> _Entries supplied_:
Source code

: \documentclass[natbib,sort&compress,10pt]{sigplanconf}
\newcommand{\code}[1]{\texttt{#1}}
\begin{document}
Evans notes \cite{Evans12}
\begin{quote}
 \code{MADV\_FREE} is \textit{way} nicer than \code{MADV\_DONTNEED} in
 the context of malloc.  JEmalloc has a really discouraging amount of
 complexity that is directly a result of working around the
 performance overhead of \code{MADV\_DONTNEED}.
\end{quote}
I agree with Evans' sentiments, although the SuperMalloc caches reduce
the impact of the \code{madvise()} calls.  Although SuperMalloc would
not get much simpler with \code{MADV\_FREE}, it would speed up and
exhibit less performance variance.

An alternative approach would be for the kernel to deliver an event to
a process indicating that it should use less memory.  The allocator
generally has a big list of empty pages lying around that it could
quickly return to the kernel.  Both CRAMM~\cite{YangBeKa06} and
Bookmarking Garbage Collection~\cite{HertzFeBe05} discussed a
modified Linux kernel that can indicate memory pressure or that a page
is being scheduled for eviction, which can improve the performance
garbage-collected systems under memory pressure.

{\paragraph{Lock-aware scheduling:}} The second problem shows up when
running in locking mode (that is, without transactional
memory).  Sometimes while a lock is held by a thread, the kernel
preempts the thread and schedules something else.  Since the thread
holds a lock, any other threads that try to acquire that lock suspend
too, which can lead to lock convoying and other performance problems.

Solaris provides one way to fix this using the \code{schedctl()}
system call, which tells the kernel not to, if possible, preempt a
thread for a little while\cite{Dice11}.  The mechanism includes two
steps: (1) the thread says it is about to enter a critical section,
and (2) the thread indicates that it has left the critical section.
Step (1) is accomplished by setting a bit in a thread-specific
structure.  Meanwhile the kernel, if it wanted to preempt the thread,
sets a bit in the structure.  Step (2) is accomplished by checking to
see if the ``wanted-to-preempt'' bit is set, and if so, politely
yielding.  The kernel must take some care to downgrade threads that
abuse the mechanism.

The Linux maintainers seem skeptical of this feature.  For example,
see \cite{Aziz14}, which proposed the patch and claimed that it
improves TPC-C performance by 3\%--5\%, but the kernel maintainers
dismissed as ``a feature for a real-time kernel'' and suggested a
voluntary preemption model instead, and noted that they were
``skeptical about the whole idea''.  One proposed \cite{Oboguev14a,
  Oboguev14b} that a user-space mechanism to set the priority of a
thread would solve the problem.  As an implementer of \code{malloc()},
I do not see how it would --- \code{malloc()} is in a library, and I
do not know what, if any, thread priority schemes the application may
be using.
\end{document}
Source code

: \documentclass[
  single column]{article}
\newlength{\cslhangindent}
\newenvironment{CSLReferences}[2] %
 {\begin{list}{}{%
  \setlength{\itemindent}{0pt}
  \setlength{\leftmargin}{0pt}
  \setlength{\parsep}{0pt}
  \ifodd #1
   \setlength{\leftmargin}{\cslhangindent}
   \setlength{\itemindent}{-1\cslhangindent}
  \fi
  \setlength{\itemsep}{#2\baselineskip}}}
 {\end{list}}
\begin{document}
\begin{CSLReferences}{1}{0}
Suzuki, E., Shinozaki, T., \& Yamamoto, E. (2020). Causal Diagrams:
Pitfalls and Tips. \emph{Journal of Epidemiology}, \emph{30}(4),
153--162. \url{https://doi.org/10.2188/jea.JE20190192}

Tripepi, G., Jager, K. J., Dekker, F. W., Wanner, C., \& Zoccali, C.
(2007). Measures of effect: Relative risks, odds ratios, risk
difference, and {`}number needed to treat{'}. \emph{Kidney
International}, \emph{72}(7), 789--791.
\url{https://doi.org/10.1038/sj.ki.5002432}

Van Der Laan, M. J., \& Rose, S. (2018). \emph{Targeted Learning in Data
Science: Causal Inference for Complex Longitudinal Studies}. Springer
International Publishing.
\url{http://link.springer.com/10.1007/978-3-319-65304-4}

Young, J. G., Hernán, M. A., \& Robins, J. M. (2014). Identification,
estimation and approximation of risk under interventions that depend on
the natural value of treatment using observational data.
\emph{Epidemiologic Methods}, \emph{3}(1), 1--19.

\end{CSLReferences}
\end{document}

==

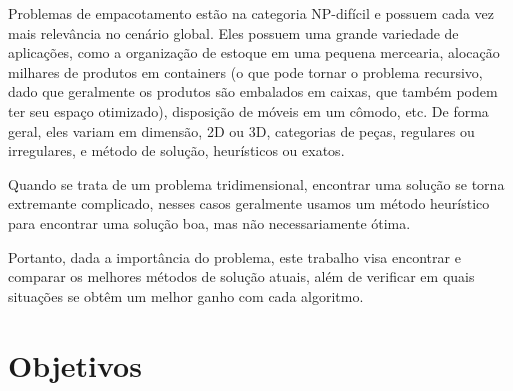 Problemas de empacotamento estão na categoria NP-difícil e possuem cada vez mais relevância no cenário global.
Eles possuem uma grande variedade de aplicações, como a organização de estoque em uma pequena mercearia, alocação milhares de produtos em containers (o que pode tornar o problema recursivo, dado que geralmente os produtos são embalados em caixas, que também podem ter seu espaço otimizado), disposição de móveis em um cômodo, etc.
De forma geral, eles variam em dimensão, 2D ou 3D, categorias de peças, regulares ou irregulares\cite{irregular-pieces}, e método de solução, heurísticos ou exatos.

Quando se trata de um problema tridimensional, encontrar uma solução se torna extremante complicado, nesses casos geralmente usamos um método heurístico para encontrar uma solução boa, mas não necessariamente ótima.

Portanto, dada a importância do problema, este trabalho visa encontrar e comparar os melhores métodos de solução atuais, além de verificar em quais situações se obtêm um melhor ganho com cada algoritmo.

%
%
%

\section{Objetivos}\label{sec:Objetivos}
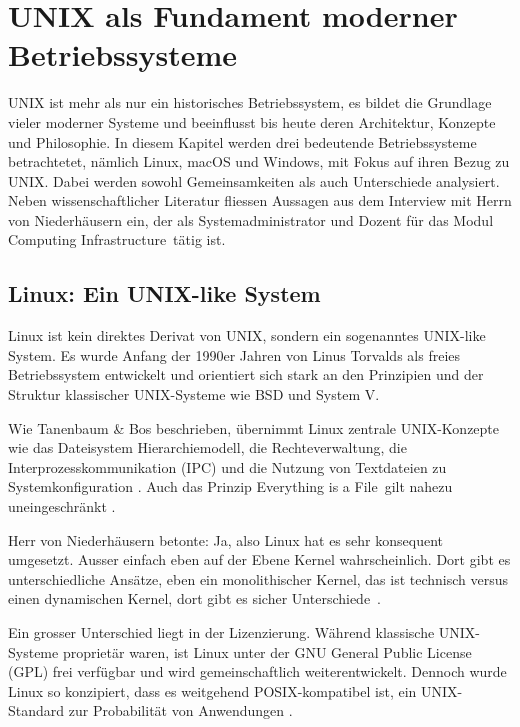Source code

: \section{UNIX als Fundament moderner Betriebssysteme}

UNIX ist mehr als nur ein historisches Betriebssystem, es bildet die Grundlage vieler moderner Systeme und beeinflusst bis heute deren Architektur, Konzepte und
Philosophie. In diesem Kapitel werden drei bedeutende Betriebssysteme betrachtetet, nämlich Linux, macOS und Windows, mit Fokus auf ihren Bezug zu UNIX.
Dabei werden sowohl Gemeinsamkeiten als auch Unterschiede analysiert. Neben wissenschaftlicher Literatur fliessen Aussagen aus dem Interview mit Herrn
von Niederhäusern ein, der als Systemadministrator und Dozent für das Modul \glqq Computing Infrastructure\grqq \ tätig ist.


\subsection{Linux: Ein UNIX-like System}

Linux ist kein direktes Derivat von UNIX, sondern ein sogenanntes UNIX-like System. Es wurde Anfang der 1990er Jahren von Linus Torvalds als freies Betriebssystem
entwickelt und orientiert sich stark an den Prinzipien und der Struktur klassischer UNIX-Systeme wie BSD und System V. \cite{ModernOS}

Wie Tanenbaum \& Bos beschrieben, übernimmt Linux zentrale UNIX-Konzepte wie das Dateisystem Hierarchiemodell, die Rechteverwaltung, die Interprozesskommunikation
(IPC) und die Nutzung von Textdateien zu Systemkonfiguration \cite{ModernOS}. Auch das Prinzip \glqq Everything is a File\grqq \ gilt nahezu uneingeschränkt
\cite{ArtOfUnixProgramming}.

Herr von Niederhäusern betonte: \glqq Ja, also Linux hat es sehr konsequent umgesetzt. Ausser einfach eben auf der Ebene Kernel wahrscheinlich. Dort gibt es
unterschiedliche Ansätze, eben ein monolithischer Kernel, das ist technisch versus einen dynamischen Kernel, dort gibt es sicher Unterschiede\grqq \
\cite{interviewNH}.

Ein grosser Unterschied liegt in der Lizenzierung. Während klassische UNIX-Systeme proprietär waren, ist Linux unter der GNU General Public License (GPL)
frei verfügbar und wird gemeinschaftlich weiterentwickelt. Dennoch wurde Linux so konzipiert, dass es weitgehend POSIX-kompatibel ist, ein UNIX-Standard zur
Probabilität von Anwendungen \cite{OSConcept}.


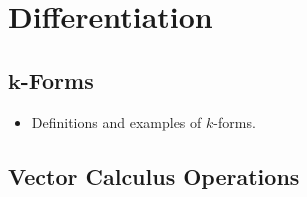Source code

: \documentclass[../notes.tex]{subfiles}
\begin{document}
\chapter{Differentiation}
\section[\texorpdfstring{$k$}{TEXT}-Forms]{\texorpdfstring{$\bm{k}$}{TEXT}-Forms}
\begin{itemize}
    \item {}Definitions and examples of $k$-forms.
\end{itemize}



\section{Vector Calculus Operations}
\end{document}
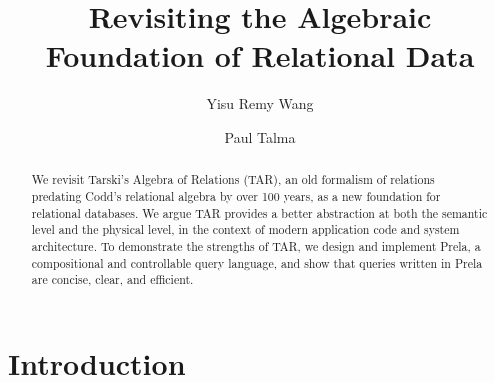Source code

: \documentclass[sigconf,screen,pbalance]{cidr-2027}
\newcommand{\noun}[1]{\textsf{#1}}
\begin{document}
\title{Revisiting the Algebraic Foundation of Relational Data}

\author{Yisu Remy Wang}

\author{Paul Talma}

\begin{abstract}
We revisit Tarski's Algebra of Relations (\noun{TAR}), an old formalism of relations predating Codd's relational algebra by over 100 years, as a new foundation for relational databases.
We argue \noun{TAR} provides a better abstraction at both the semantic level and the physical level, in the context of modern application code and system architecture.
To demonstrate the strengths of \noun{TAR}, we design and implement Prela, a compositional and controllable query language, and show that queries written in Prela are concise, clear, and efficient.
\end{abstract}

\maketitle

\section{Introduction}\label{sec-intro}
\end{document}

---

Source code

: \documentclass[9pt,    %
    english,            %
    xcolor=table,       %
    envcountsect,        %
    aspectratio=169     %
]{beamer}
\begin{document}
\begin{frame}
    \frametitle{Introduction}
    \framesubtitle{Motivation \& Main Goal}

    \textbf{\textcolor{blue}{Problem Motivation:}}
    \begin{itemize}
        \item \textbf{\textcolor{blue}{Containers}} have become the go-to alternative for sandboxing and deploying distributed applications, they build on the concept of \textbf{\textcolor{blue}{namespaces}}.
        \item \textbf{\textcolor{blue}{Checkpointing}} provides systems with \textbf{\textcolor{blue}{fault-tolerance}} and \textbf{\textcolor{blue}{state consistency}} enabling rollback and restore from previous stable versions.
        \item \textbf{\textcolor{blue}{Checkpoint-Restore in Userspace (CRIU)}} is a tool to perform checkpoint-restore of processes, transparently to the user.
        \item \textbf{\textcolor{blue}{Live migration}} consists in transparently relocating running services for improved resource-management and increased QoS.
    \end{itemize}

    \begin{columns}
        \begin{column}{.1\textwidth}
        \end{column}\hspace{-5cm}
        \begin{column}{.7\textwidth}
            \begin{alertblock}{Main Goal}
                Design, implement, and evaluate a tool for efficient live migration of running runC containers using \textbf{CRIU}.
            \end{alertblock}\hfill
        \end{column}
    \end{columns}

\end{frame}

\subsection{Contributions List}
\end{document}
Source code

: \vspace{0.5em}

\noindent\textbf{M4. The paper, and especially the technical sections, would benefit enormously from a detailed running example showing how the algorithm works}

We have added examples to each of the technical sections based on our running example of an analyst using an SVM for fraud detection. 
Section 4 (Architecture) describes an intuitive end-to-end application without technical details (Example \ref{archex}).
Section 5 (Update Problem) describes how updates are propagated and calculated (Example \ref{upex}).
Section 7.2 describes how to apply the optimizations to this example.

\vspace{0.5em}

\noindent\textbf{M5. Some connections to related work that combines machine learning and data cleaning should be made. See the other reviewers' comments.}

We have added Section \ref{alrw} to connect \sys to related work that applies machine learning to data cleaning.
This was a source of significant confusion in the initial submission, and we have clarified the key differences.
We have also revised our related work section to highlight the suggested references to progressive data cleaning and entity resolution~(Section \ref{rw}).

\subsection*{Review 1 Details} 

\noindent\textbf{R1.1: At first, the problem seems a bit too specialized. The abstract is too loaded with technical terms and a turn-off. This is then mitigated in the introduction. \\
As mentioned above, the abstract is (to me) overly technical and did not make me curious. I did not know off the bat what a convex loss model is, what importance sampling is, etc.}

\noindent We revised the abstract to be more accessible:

> _What to produce_: From the material above, set down exactly the lines starting at the one with "holds a lock, any" and ending at the one with "Step (1) is", end lines included.

> _Response_:
holds a lock, any other threads that try to acquire that lock suspend
too, which can lead to lock convoying and other performance problems.

Solaris provides one way to fix this using the \code{schedctl()}
system call, which tells the kernel not to, if possible, preempt a
thread for a little while\cite{Dice11}.  The mechanism includes two
steps: (1) the thread says it is about to enter a critical section,
and (2) the thread indicates that it has left the critical section.
Step (1) is accomplished by setting a bit in a thread-specific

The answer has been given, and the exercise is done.